SchwabenSoccer: Gehen sie denn davon aus, dass neben dem FC Griesbeckerzell noch jemand anders um den Aufstieg mitspielt?

Leo Solich: Ich bin überzeugt, dass der FC Affing II noch ein gewichtiges Wörtchen um den Aufstieg mitreden wird.

SchwabenSoccer: Wohl auf aufgrund der Tatsache, dass die Erste Mannschaft des FC Affing in der Landesliga spielt?

Leo Solich: Ganz genau. Es könnte durchaus sein, dass der FC Affing II gezielt verstärkt wird. Wir haben heuer noch den FC Affing II zu Hause, aber ich denke nicht, dass der FC Affing II zu diesem Zeitpunkt übermäßig verstärkt wird.

SchwabenSoccer:  Gehen wir mal davon aus, dass der FC Gerolsbach den Aufstieg schafft. Würden sie denn die Mannschaft so verstärken, um auch in der Kreisliga vorne mitspielen zu können? 

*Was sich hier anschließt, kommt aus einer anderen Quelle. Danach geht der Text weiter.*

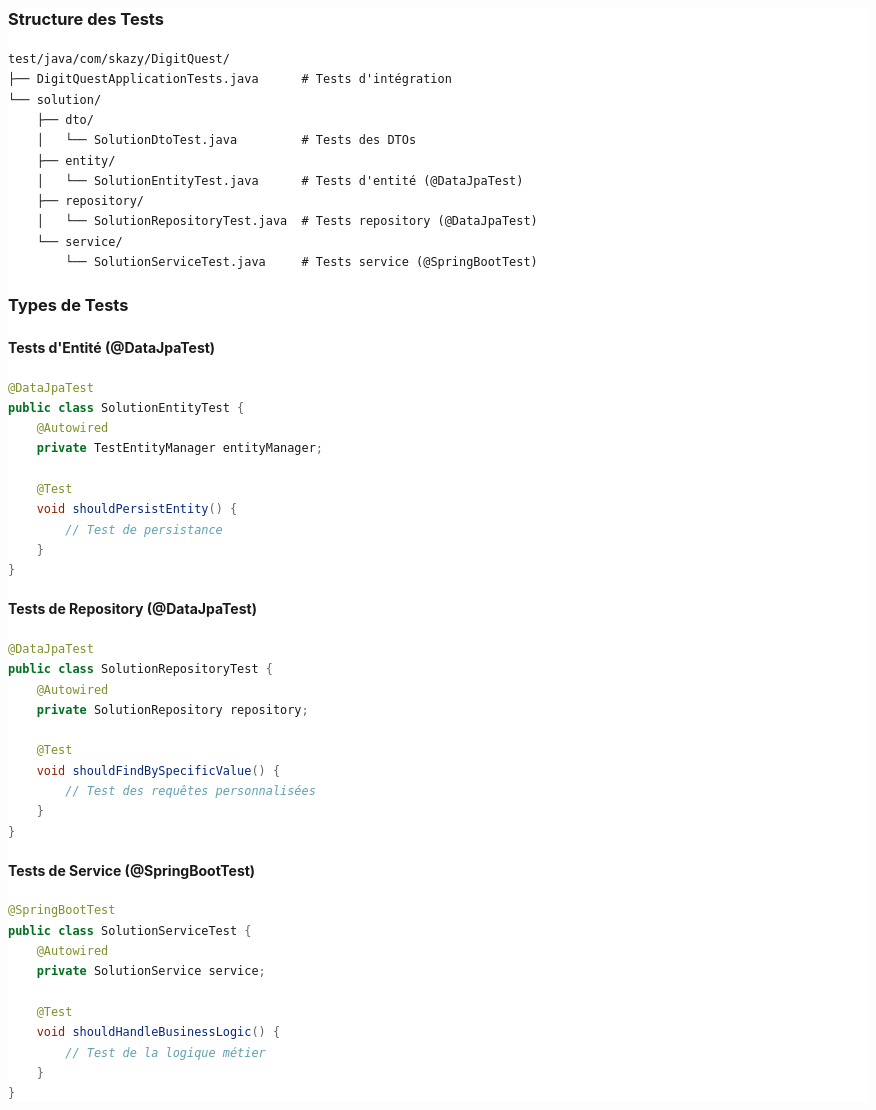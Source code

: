 ### Structure des Tests
```
test/java/com/skazy/DigitQuest/
├── DigitQuestApplicationTests.java      # Tests d'intégration
└── solution/
    ├── dto/
    │   └── SolutionDtoTest.java         # Tests des DTOs
    ├── entity/
    │   └── SolutionEntityTest.java      # Tests d'entité (@DataJpaTest)
    ├── repository/
    │   └── SolutionRepositoryTest.java  # Tests repository (@DataJpaTest)
    └── service/
        └── SolutionServiceTest.java     # Tests service (@SpringBootTest)
```

### Types de Tests

#### Tests d'Entité (@DataJpaTest)
```java
@DataJpaTest
public class SolutionEntityTest {
    @Autowired
    private TestEntityManager entityManager;
    
    @Test
    void shouldPersistEntity() {
        // Test de persistance
    }
}
```

#### Tests de Repository (@DataJpaTest)
```java
@DataJpaTest
public class SolutionRepositoryTest {
    @Autowired
    private SolutionRepository repository;
    
    @Test
    void shouldFindBySpecificValue() {
        // Test des requêtes personnalisées
    }
}
```

#### Tests de Service (@SpringBootTest)
```java
@SpringBootTest
public class SolutionServiceTest {
    @Autowired
    private SolutionService service;
    
    @Test
    void shouldHandleBusinessLogic() {
        // Test de la logique métier
    }
}
```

Leo Solich: Mit Sicherheit nicht mit Geld. Wenn jemand zu uns wechseln will, dann gerne. Aber wir werden kein Geld in diese Mannschaft investieren. Das ist unsere Philosophie. Sportlicher Erfolg ja, aber nicht mit immensen Summen. 

SchwabenSoccer: Die von ihnen angesprochene Philosophie, eigenen Jugendspielern eine Chance zu geben, wird ja auch öfters im Profibereich gefordert. Sie versuchen anscheinend diese Philosophie im Amateurbereich umzusetzen, sprich gezielt auf die eigene Jugendarbeit zu setzen und die Erste Mannschaft dadurch zu entwickeln?

Leo Solich: Ja, genau. Mit dieser Philosophie möchten wir die Erste Mannschaft konkurrenzfähig machen. Das ist die Philosophie des Vereins und dazu steht die ganze Vorstandschaft.

SchwabenSoccer: Das könnte auch bedeuten, dass man weiterhin sehr gute Jugendspieler in die Erste Mannschaft bringt, um dann evtl. (in der Zukunft) wieder um den Aufstieg zu spielen?

Leo Solich: Das könnte durchaus passieren.

SchwabenSoccer: Gehen wir doch einen Schritt  weiter. Wäre es für sie ein Traum eines Tages mit dem FC Gerolsbach auch in der Bezirksliga zu spielen?

Leo Solich: Ja, mit Sicherheit. Das würde ich mir sehr wünschen.

SchwabenSoccer: Wäre möglicherweise die Bezirksliga auch vom Umfeld (z.B. den Zuschauern) gewünscht? Das würde natürlich auch heißen, dass mehr Zuschauer kommen wenn man höherklassig spielt?

Leo Solich: Ja. Wir haben natürlich den geographischen Vorteil, dass wir im Dreieck zwischen Pfaffenhofen, Schrobenhausen und Aichach liegen. Das ist natürlich ein Einzugsgebiet.

SchwabenSoccer: Es scheint, dass der attraktive Fußball die Massen anzieht?

Leo Solich: Ja, das ist mit Sicherheit so.

SchwabenSoccer: Vielen Dank Herr Solich für das Interview und wir wünschen ihnen und dem FC Gerolsbach eine erfolgreiche Saison in der Kreisklasse Aichach.